Kentucky Derby, where revenue flows like aged Bourbon

(Reuters) - Since its first running in 1875, the Kentucky Derby has remained one of those tribal, celebratory events that bring our ever-fragmented viewing populace together.

May 6, 2016; Louisville, KY, USA; A general view as crowds fill the paddock area before the 2016 Kentucky Oaks at Churchill Downs. Mandatory Credit: Jamie Rhodes-USA TODAY Sports

Even if you’ve never placed a live bet on the ponies, or if you consider pitting highly inbred animals against one another a form of medieval cruelty, odds are that you’ve at least seen the first leg of U.S. thoroughbred racing’s Triple Crown.

The Kentucky Derby is our equine Miss America pageant, the first Saturday in May devoted to the Sport of Kings and the beautiful people who attend the annual behatted, bespoke gala at the famed Churchill Downs in Louisville, Kentucky.

While the odds are long that we’ll see another Triple Crown winner this year, Churchill Downs, broadcast partners led by NBC, and the thoroughbred racing industry still have ample reason to celebrate ahead of the 142nd Run for the Roses.

In the wake of American Pharoah’s thrilling run to be the first Triple Crown winner since Affirmed in 1978 and the sport’s first-ever Grand Slam champion after winning the Breeders Cup Classic in October, millions more casual sports fans than usual are expected to tune into Saturday’s signature race.

American Pharoah himself is out to stud – he’s reportedly impregnated close to 100 mares, at a cost for each breeding session of $200,000.

But the legacy he leaves behind has reignited interest in thoroughbred racing.
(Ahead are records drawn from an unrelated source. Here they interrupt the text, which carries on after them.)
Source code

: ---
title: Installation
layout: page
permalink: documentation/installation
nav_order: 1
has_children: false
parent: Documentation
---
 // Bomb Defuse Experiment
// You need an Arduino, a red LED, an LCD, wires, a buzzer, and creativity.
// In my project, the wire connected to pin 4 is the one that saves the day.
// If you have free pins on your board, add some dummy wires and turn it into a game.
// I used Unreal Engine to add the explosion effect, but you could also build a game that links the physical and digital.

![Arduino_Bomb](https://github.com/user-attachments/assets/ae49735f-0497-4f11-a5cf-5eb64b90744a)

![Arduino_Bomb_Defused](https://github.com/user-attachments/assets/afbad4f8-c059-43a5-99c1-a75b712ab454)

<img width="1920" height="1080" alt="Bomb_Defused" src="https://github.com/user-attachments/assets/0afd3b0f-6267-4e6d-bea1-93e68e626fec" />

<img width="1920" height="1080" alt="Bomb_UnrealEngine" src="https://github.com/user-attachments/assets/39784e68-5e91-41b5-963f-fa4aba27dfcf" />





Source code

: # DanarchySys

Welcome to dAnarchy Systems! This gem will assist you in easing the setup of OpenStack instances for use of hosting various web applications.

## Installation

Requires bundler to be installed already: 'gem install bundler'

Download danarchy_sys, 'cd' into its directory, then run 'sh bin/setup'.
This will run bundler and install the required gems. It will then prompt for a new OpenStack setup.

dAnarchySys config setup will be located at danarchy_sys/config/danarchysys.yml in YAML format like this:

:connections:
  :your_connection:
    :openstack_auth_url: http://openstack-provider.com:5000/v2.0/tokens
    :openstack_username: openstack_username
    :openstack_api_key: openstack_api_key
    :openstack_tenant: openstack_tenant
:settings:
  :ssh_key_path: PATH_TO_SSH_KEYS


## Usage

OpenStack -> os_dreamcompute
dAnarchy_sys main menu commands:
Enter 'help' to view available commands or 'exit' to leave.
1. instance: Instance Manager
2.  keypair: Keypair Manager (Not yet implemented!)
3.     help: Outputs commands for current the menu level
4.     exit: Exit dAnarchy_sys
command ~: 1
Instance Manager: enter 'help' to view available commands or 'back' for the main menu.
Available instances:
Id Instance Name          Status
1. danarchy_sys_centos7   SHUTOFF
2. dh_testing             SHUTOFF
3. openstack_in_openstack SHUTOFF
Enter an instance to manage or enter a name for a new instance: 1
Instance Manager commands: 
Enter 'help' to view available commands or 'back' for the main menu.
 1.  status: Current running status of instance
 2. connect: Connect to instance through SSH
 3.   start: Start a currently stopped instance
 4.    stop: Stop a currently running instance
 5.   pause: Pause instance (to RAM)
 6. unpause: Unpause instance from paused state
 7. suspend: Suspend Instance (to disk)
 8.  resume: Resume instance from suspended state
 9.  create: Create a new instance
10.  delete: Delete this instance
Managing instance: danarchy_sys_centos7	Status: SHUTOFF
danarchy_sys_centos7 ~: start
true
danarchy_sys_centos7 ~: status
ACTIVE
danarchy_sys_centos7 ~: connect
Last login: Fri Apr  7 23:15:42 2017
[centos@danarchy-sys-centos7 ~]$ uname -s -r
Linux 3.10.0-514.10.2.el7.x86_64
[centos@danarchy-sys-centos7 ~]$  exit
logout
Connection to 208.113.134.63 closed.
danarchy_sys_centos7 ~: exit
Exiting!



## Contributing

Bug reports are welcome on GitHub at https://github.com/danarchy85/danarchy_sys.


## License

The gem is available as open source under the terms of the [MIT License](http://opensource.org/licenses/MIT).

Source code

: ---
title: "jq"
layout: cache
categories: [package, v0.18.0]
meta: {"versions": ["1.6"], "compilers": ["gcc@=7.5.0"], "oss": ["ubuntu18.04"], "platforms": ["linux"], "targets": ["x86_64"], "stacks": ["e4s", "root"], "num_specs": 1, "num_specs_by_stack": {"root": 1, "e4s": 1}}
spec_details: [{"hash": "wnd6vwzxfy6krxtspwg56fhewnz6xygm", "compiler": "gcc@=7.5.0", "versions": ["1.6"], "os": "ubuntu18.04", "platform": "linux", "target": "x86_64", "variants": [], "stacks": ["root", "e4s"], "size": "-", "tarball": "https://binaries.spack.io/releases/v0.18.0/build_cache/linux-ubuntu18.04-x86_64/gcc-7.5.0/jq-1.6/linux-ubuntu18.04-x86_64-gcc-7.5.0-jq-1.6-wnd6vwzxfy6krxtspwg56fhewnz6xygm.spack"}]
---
And the first stakeholders to benefit are Churchill Downs and the Louisville region.

Louisville-based gambling and racing company Churchill Downs Inc. recently reported what it called record revenue and earnings during the first quarter, due to gains in its computer gaming business, a surge of new players to its online horse betting site and boosts in racing and casino segments.

The company said net revenue jumped 15 percent to $288.4 million compared to the year-ago period while adjusted earnings rose 6 percent to $52.8 million. Net income was $2.8 million compared to a $1.6 million loss last year.

Further, the Kentucky Derby is an event whose horsepower fuels the state’s economic engine.

The most recent economic impact study commissioned shows the Kentucky Derby has a $400 million economic impact on the region. Statewide, the equine industry has a $4 billion impact, generating over 55,000 jobs.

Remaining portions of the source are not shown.